QUE SE LEIA COM PROFUNDIDADE ESTE ARTIGO.
EXATAMENTE O QUE ESTAVAMOS A DISCUTIR NA SEMANA FINDA:
Eu dizia: "ESTES CRIMINOSOS SAO UMA CRIACAO DO OCIDENTE QUE OS CRIA PARA DESESTABILIZAR OS PAISES".
Algumas pessoas contaram muitas versoes suas.
Eu gostaria de ouvir comentarios, especialmente dos srs ZACARIA e MOISES.
NAO EH O OCIDENTE QUE CRIA CRIMINOSOS PARA A REALIZACAO DOS SEUS OBJETIVOS?
Segundo o artigo, a Argelia eh o foco maior neste caso, a desestabilizar. Tornar Argelia num estado falido. Que pena.
Segundo o artigo, se o Mal foi parar no MALI, porque Argelia conseguiu defender-se.
Entendem o jogo que est'a sendo jogado?
Isso deveia ser discutido e analisado muito profundamente pelos paises africanos. Eh grande pena que no meio desses africanos existem os que ja trairam a causa regional. Sera o problema da fraca capacidade de analise dos dirigentes africanos? Com tantas organizacoes regionais, o que realmente dificulta concertar as posicoes?
O que eu referi na semana passada, eh necessafrio congregar a intelectualidade africana para abordar estes problemas muito seriamente. Para chamar atencao aos palhacos dirigentes africanos o caminho tortuoso que estao a seguir, cegamente. Chamar a Franca para intervir antes que as possibilidades internas e regionais sejam esgotadas. O culambismo demais, alta traicao da causa regional.
Uma forma de participar nessas discussoes seria nos eventos em que eles se juntam. Devia haver espaco para que as pessoas que conhecem da materia exponham, chamando-lhes atencao.
Uma situacao delicada.

1 comment:

Anonymous said...

A tooth (plural teeth) is a cheap, calcified, whitish form start in the jaws (or mouths) of multitudinous vertebrates and used to defeat down food. Some animals, strikingly carnivores, also partake of teeth for hunting or instead of defensive purposes. The roots of teeth are covered by means of gums. Teeth are not made of bone, but rather of multiple tissues of varying density and hardness.

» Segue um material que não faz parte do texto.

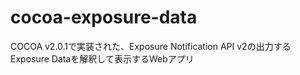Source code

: # cocoa-exposure-data
COCOA v2.0.1で実装された、Exposure Notification API v2の出力するExposure Dataを解釈して表示するWebアプリ

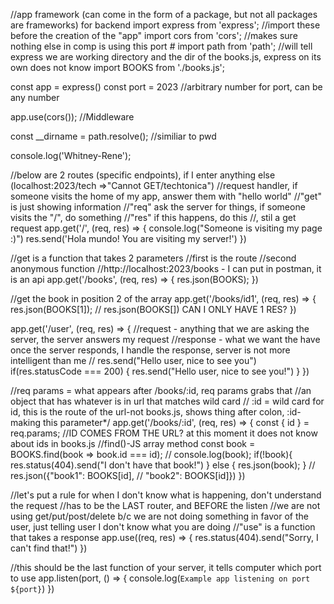 //app framework (can come in the form of a package, but not all packages are frameworks) for backend
import express from 'express';
//import these before the creation of the "app"
import cors from 'cors'; //makes sure nothing else in comp is using this port #
import path from 'path'; //will tell express we are working directory and the dir of the books.js, express on its own does not know
import BOOKS from './books.js';

const app = express()
const port = 2023 //arbitrary number for port, can be any number


app.use(cors()); //Middleware

const __dirname = path.resolve(); //similiar to pwd

console.log('Whitney-Rene');

//below are 2 routes (specific endpoints), if I enter anything else (localhost:2023/tech =>"Cannot GET/techtonica")
//request handler, if someone visits the home of my app, answer them with "hello world"
//"get" is just showing information
//"req" ask the server for things, if someone visits the "/", do something
//"res" if this happens, do this
//, stil a get request
app.get('/', (req, res) => {
    console.log("Someone is visiting my page :)")
    res.send('Hola mundo! You are visiting my server!')
})

//get is a function that takes 2 parameters
//first is the route
//second anonymous function
//http://localhost:2023/books - I can put in postman, it is an api
app.get('/books', (req, res) => {
    res.json(BOOKS);
})

//get the book in position 2 of the array
app.get('/books/id1', (req, res) => {
    res.json(BOOKS[1]);
    // res.json(BOOKS[]) CAN I ONLY HAVE 1 RES?
})

app.get('/user', (req, res) => {
//request - anything that we are asking the server, the server answers my request
//response - what we want the have once the server responds, I handle the response, server is not more intelligent than me
// res.send("Hello user, nice to see you")
    if(res.statusCode === 200) {
        res.send("Hello user, nice to see you!")
    }
})




//req params = what appears after /books/:id, req params grabs that
//an object that has whatever is in url that matches wild card
// :id = wild card for id, this is the route of the url-not books.js, shows thing after colon, :id-making this parameter*/
app.get('/books/:id', (req, res) => {
    const { id } = req.params; //ID COMES FROM THE URL? at this moment it does not know about ids in books.js
    //find()-JS array method
    const book = BOOKS.find(book => book.id === id);
    // console.log(book);
    if(!book){
        res.status(404).send("I don't have that book!")
    }  else {
        res.json(book);
        }
    // res.json({"book1": BOOKS[id],
    // "book2": BOOKS[id]})
})

//let's put a rule for when I don't know what is happening, don't understand the request
//has to be the LAST router, and BEFORE the listen
//we are not using get/put/post/delete b/c we are not doing something in favor of the user, just telling user I don't know what you are doing
//"use" is a function that takes a response
app.use((req, res) => {
    res.status(404).send("Sorry, I can't find that!")
})

//this should be the last function of your server, it tells computer which port to use
app.listen(port, () => {
    console.log(`Example app listening on port ${port}`)
})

The general design of teeth is alike resemble across the vertebrates, although there is sizeable converting in their fabric and position. The teeth of mammals drink profound roots, and this design is also create in some fish, and in crocodilians. In most teleost fish, regardless how, the teeth are attached to the outer surface of the bone, while in lizards they are attached to the inner surface of the jaw by way of a man side. In cartilaginous fish, such as sharks, the teeth are joined by means of cold ligaments to the hoops of cartilage that construct the jaw.